Hello,
It's great that Moodle are putting together a Privacy API, what I'm currently struggling with pertains to the definition of 'personal data' from a GDPR legal standpoint to know and understand what data in my plugins needs to comply. So with reference to https://moodle.org/mod/forum/discuss.php?d=365857#p1475972 - as administrators are users who are people then clearly the data they enter would be covered when attributed to (and logged as an event) then they have a right to be forgotten to.
As 'personal data' is defined in GDPR as 'means any information relating to an identified or identifiable natural person (‘data subject’); an identifiable natural person is one who can be identified, directly or indirectly, in particular by reference to an identifier such as a name, an identification number, location data, an online identifier or to one or more factors specific to the physical, physiological, genetic, mental, economic, cultural or social identity of that natural person;'. So clearly the 'user id' is such, but what about other data associated with it? Is the whole aspect here to determine if a bit of data can directly or indirectly be tracked back to a given user then it needs to have the rights of: knowing of it, knowing its value and to be deleted.
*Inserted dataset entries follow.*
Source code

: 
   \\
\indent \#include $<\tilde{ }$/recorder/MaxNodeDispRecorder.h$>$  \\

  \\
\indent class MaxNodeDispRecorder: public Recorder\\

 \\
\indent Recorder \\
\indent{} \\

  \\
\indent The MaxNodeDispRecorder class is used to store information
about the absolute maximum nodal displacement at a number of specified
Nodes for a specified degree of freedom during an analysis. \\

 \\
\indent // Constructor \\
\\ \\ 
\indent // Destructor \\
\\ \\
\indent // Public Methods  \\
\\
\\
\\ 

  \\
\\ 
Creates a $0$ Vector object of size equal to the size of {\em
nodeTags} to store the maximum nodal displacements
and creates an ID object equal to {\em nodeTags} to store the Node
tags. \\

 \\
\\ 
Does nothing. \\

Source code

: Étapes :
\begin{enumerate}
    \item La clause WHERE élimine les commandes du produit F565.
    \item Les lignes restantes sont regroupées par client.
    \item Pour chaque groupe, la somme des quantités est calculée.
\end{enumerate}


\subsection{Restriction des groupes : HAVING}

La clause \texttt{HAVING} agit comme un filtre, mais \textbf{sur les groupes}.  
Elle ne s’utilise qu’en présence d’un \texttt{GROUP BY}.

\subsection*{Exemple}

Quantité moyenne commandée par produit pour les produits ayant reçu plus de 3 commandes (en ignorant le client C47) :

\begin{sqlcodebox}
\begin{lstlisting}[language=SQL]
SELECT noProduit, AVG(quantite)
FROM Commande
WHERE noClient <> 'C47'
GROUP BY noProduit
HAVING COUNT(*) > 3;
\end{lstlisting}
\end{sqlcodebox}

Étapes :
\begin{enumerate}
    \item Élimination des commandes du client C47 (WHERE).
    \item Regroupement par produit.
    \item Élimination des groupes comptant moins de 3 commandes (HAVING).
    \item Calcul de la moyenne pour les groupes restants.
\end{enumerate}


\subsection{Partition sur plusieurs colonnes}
Take the scenario of an administrator setting the colour of a theme, then if the theme does not associate a user id with that colour value via any storage mechanism then possibly no need to worry about GDPR. But what if the action is logged? Then given one element of data being the colour setting value then you could indirectly track back to the administrator who set it. Thus they would have the right for the data to be deleted and the defaults set.
Another scenario is the developers rights, as we are people too. So if I were to remove a plugin from the Moodle.org database then I could request under GDPR that everyone delete that plugin as the PHP files have my name and contact details = personal identification of a user with data stored on a computer. If valid, how would this scenario be handled?
What about course format options (https://github.com/moodle/moodle/blob/MOODLE_34_STABLE/course/format/lib.php#L563) that can be defined for a course in a course format (contributed)? Is it possible for events / logs to be activated when an editing teacher changes a course setting? If so, is that 'personal data'?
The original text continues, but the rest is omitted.